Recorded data

______

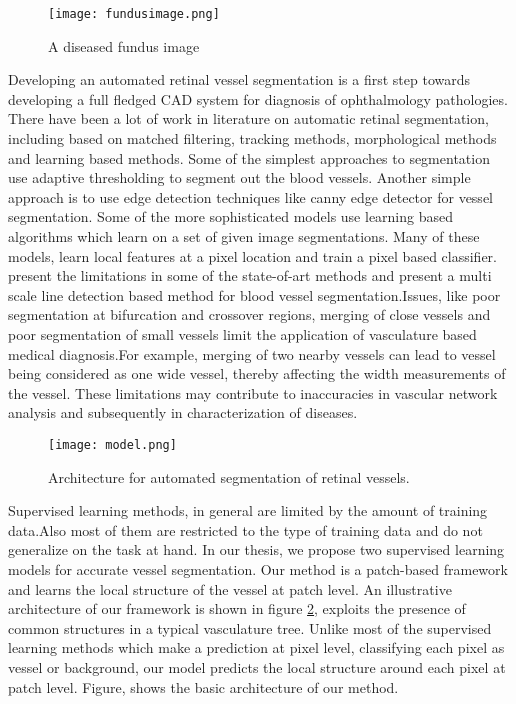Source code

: \begin{figure}
	\centering	
	\texttt{[image: fundusimage.png]}
	\caption{A diseased fundus image}
	\label{fig:fundusdiseased}		
\end{figure}	

Developing an automated retinal vessel segmentation is a first step towards developing a full fledged CAD system for diagnosis of ophthalmology pathologies. There have been a lot of work in literature on automatic retinal segmentation, including based on matched filtering, tracking methods, morphological methods and learning based methods. Some of the simplest approaches to segmentation use adaptive thresholding to segment out the blood vessels. Another simple approach is to use edge detection techniques like canny edge detector for vessel segmentation. Some of the more sophisticated models use learning based algorithms which learn on a set of given image segmentations. Many of these models, learn local features at a pixel location and train a pixel based classifier.\citep{nguyen2011effective} present the limitations in some of the state-of-art methods and present a multi scale line detection based method for blood vessel segmentation.Issues, like poor segmentation at bifurcation and crossover regions, merging of close vessels and poor segmentation of small vessels limit the application of vasculature based medical diagnosis.For example, merging of two nearby vessels can lead to vessel being considered as one wide vessel, thereby affecting the width measurements of the vessel. These limitations may contribute to inaccuracies in vascular network analysis and subsequently in characterization of diseases. \\

\begin{figure}
	\centering	
	\texttt{[image: model.png]}
	\caption{Architecture for automated segmentation of retinal vessels.}
	\label{fig:basicmodel}		
\end{figure}
Supervised learning methods, in general are limited by the amount of training data.Also most of them are restricted to the type of training data and do not generalize on the task at hand. In our thesis, we propose two supervised learning models for accurate vessel segmentation. Our method is a patch-based framework and learns the local structure of the vessel at patch level. An illustrative architecture of our framework is shown in figure \ref{fig:basicmodel}, exploits the presence of common structures in a typical vasculature tree. Unlike most of the supervised learning methods which make a prediction at pixel level, classifying each pixel as vessel or background, our model predicts the local structure around each pixel at patch level. Figure, shows the basic architecture of our method.

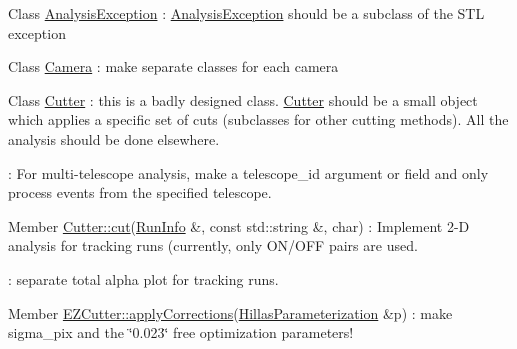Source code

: \label{todo__todo000011}
\hypertarget{todo__todo000011}{}
 
\begin{DoxyDescription}
\item[Class \hyperlink{classAnalysisException}{AnalysisException} ]: \hyperlink{classAnalysisException}{AnalysisException} should be a subclass of the STL exception 
\end{DoxyDescription}

\label{todo__todo000001}
\hypertarget{todo__todo000001}{}
 
\begin{DoxyDescription}
\item[Class \hyperlink{classCamera}{Camera} ]: make separate classes for each camera 
\end{DoxyDescription}

\label{todo__todo000006}
\hypertarget{todo__todo000006}{}
 
\begin{DoxyDescription}
\item[Class \hyperlink{classCutter}{Cutter} ]: this is a badly designed class. \hyperlink{classCutter}{Cutter} should be a small object which applies a specific set of cuts (subclasses for other cutting methods). All the analysis should be done elsewhere.

: For multi-\/telescope analysis, make a telescope\_\-id argument or field and only process events from the specified telescope. 
\end{DoxyDescription}

\label{todo__todo000004}
\hypertarget{todo__todo000004}{}
 
\begin{DoxyDescription}
\item[Member \hyperlink{classCutter_a5c8d71e05e508ec60db78436b4ba416d}{Cutter::cut}(\hyperlink{classRunInfo}{RunInfo} \&, const std::string \&, char) ]: Implement 2-\/D analysis for tracking runs (currently, only ON/OFF pairs are used.

: separate total alpha plot for tracking runs.
\end{DoxyDescription}

\label{todo__todo000012}
\hypertarget{todo__todo000012}{}
 
\begin{DoxyDescription}
\item[Member \hyperlink{classEZCutter_adfef095f257966676350821591df66ed}{EZCutter::applyCorrections}(\hyperlink{structHillasParameterization}{HillasParameterization} \&p) ]: make sigma\_\-pix and the \char`\"{}0.023\char`\"{} free optimization parameters! 
\end{DoxyDescription}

______

### Task statement
From the entries above, return each line with the word "make" in it.

### Written answer
Supervised learning methods, in general are limited by the amount of training data.Also most of them are restricted to the type of training data and do not generalize on the task at hand. In our thesis, we propose two supervised learning models for accurate vessel segmentation. Our method is a patch-based framework and learns the local structure of the vessel at patch level. An illustrative architecture of our framework is shown in figure \ref{fig:basicmodel}, exploits the presence of common structures in a typical vasculature tree. Unlike most of the supervised learning methods which make a prediction at pixel level, classifying each pixel as vessel or background, our model predicts the local structure around each pixel at patch level. Figure, shows the basic architecture of our method.
\item[Class \hyperlink{classCamera}{Camera} ]: make separate classes for each camera 
: For multi-\/telescope analysis, make a telescope\_\-id argument or field and only process events from the specified telescope. 
\item[Member \hyperlink{classEZCutter_adfef095f257966676350821591df66ed}{EZCutter::applyCorrections}(\hyperlink{structHillasParameterization}{HillasParameterization} \&p) ]: make sigma\_\-pix and the \char`\"{}0.023\char`\"{} free optimization parameters! 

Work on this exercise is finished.